Menurutnya, RS masih kebingungan mengenai siapa yang bakal membiayai pengobatan bayi Miyati Taopan yang berjenis kelamin laki-laki itu.

Petugas bagian Pendaftaran Pasien RS ibu dan Anak Eria Bunda, Rida, mengatakan pihaknya sudah meminta orang tua bayi untuk mengurus Kartu Jamkesda.

"Alur pengurusan untuk mempeorleh kartu tersebut sudah kami catatkan, mulai dari RT, RW, Kelurahan Camat, Dinas Sosial dan ke Dinas Kesehatan dengan tenggang waktu hingga Senin (18/9).

Sementara itu pemilik RS Ibu dan Anak Eria Bunda Pekanbaru, Dr. Riswanda SPA MHum mengatakan pada prinsipnya untuk kasus bayi Miyati Taopan adalah harus ditangani dulu dan anggap pasien adalah anak-anak kita.

"Kami tidak memikirkan hal-hal lain namun adalah menyelamatkan nyawa si anak terlebih dahulu karena sudah merupakan tanggungjawab kemanusiaan," katanya.

Riswanda mengatakan, manajemen RS yang dikelolanya senantiasa menerapkan motto "BPS" yakni Bila Pasien adalah Saya, sebagai ungkapan empati kita kepada mereka.

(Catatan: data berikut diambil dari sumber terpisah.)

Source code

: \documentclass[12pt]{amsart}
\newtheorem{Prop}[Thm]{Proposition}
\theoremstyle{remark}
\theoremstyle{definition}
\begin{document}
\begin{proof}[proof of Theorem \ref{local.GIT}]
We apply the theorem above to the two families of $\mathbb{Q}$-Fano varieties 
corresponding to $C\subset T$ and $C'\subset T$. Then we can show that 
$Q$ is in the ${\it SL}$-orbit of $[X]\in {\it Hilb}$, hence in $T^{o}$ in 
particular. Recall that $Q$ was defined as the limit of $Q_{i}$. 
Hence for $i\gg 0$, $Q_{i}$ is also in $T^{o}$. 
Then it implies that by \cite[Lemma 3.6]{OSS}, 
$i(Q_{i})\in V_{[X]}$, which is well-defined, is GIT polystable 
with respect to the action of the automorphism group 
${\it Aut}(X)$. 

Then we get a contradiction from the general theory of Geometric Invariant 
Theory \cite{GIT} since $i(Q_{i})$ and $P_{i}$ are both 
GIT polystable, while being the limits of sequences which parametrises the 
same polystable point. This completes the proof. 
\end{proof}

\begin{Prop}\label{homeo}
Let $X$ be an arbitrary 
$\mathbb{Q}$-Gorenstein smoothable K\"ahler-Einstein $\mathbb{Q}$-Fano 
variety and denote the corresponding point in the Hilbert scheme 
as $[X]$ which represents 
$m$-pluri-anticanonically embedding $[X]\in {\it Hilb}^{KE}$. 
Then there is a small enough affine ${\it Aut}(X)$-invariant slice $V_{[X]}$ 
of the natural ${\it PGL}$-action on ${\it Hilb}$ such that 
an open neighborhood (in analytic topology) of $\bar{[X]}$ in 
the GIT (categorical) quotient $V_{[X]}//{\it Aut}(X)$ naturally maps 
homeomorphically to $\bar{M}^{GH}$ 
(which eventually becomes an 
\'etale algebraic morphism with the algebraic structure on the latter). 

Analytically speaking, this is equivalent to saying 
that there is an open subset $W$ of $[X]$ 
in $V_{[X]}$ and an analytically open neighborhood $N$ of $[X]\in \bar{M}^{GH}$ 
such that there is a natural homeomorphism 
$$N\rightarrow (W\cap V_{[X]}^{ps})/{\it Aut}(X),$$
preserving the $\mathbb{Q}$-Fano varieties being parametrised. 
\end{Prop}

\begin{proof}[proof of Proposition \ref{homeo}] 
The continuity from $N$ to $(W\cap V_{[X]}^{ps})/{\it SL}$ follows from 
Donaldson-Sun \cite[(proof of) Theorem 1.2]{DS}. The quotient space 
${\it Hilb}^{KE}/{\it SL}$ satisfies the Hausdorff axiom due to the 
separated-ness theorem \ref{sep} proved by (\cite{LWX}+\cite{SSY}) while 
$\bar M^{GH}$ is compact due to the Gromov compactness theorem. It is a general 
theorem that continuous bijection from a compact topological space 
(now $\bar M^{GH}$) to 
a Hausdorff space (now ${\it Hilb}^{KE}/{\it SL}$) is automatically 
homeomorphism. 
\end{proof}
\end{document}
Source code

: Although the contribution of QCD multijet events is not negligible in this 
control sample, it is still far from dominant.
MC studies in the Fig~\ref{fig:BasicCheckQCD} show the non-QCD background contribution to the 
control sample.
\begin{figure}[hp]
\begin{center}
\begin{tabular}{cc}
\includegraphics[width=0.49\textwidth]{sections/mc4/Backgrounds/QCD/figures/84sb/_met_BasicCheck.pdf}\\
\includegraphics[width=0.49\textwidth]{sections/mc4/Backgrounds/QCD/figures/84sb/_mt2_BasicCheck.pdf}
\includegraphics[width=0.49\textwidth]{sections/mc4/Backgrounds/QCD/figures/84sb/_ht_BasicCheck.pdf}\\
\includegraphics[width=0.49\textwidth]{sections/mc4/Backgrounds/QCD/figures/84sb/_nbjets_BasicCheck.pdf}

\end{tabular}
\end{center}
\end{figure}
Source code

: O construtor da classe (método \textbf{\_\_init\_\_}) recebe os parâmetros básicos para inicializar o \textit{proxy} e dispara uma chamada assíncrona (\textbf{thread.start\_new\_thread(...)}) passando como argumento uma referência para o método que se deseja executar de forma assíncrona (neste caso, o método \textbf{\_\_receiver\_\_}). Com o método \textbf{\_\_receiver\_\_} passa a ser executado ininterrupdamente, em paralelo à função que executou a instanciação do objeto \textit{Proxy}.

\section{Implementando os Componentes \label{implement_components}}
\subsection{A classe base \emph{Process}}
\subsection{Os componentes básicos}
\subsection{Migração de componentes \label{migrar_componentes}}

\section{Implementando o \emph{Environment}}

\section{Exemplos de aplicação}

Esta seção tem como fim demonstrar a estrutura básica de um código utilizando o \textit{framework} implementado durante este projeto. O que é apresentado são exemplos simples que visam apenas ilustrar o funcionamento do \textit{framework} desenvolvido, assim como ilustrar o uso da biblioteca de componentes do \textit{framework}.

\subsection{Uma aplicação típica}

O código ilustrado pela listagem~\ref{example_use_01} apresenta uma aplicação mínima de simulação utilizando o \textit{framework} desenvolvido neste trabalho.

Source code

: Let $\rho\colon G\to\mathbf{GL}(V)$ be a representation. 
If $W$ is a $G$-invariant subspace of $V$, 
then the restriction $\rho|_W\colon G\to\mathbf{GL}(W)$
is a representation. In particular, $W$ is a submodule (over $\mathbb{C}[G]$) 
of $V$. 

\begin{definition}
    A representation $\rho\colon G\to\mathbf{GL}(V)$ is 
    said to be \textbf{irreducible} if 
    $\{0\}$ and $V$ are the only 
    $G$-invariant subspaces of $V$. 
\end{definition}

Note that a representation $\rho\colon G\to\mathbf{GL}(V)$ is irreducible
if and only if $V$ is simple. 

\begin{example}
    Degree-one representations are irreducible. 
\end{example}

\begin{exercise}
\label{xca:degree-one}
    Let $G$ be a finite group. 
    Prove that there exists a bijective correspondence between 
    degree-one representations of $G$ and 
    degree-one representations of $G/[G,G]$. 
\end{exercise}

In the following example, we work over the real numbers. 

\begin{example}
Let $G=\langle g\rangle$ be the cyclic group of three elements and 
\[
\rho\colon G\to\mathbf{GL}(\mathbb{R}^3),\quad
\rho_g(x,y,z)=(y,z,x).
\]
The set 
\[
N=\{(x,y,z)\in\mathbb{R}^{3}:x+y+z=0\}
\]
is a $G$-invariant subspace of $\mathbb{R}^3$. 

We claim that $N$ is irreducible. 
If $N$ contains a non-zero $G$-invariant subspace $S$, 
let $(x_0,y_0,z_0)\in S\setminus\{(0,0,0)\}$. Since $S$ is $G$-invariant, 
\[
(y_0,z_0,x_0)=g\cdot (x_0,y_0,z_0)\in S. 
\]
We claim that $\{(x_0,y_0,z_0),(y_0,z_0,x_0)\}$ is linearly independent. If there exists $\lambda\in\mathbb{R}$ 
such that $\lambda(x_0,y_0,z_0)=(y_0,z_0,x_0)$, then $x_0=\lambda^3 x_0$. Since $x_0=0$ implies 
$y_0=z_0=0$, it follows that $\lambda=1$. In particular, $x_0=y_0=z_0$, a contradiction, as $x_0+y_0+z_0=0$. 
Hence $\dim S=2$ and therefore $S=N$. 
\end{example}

Jika tidak menyelamatkan pasien maka dokter melanggar sumpah profesi oleh karena itu cara berpikir profesional harus lebih diutamakan. Bahkan sudah banyak kasus serupa yang ditangani seperti ini.

Tidak terhitung biaya yang dikeluarkan untuk menjalankan kebijaksanaan tersebut, katanya.

"Sebagai seorang dokter, tentunya kami tetap diikat dengan sumpah dan kode etik, maka penyelamatan anak lebih utama," katanya.